-- Listed records --
---*---

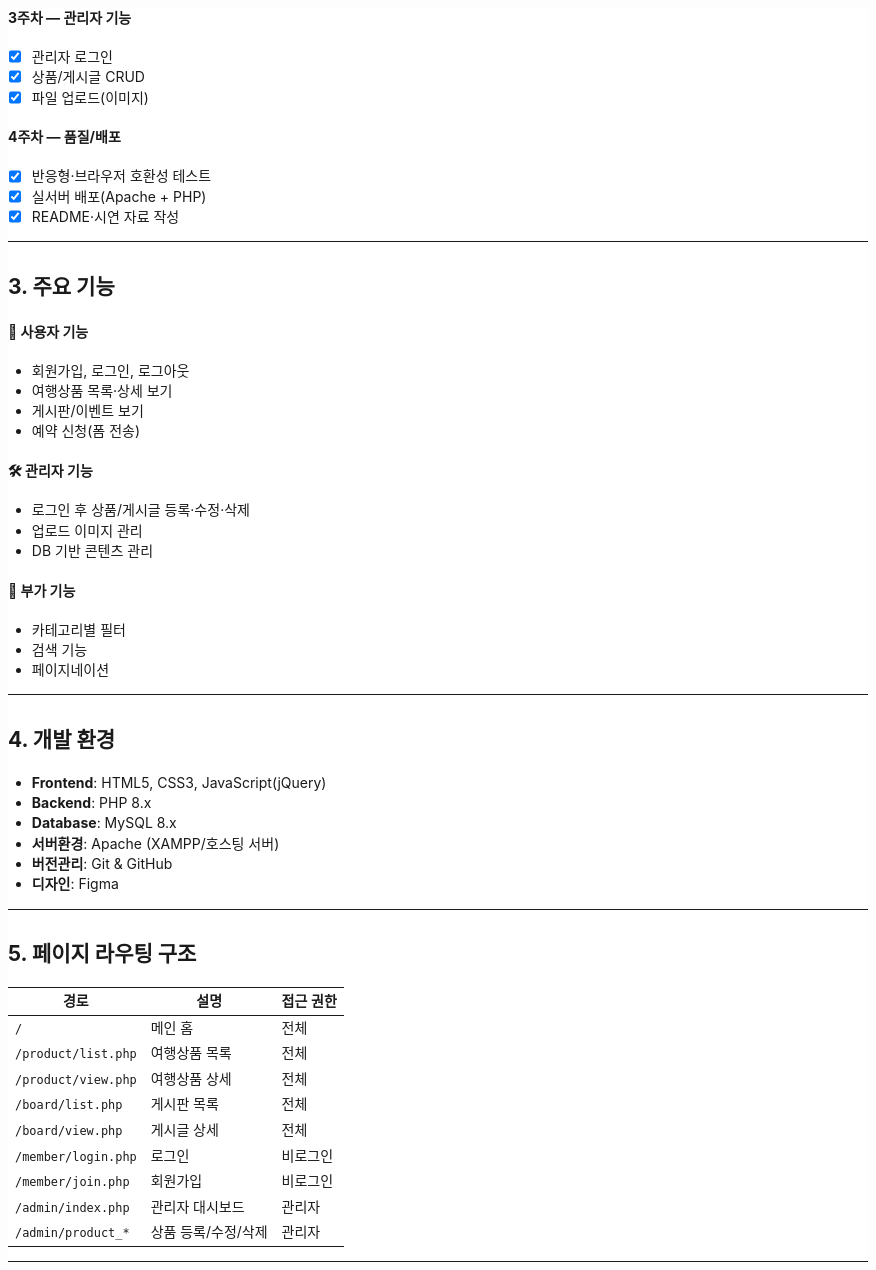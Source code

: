 #### 3주차 — 관리자 기능
- [x] 관리자 로그인
- [x] 상품/게시글 CRUD
- [x] 파일 업로드(이미지)

#### 4주차 — 품질/배포
- [x] 반응형·브라우저 호환성 테스트
- [x] 실서버 배포(Apache + PHP)
- [x] README·시연 자료 작성

---

## 3. 주요 기능

#### 👤 사용자 기능
- 회원가입, 로그인, 로그아웃
- 여행상품 목록·상세 보기
- 게시판/이벤트 보기
- 예약 신청(폼 전송)

#### 🛠 관리자 기능
- 로그인 후 상품/게시글 등록·수정·삭제
- 업로드 이미지 관리
- DB 기반 콘텐츠 관리

#### 📂 부가 기능
- 카테고리별 필터
- 검색 기능
- 페이지네이션

---

## 4. 개발 환경

- **Frontend**: HTML5, CSS3, JavaScript(jQuery)
- **Backend**: PHP 8.x
- **Database**: MySQL 8.x
- **서버환경**: Apache (XAMPP/호스팅 서버)
- **버전관리**: Git & GitHub
- **디자인**: Figma

---

## 5. 페이지 라우팅 구조

| 경로                 | 설명                      | 접근 권한 |
|----------------------|---------------------------|-----------|
| `/`                  | 메인 홈                   | 전체      |
| `/product/list.php`  | 여행상품 목록              | 전체      |
| `/product/view.php`  | 여행상품 상세              | 전체      |
| `/board/list.php`    | 게시판 목록                | 전체      |
| `/board/view.php`    | 게시글 상세                | 전체      |
| `/member/login.php`  | 로그인                     | 비로그인  |
| `/member/join.php`   | 회원가입                   | 비로그인  |
| `/admin/index.php`   | 관리자 대시보드            | 관리자    |
| `/admin/product_*`   | 상품 등록/수정/삭제        | 관리자    |

---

---*---

-- Instructions for the task --
Go through the material above and count the lines that contain "회원가입"; answer with the number alone.

-- Final answer --
2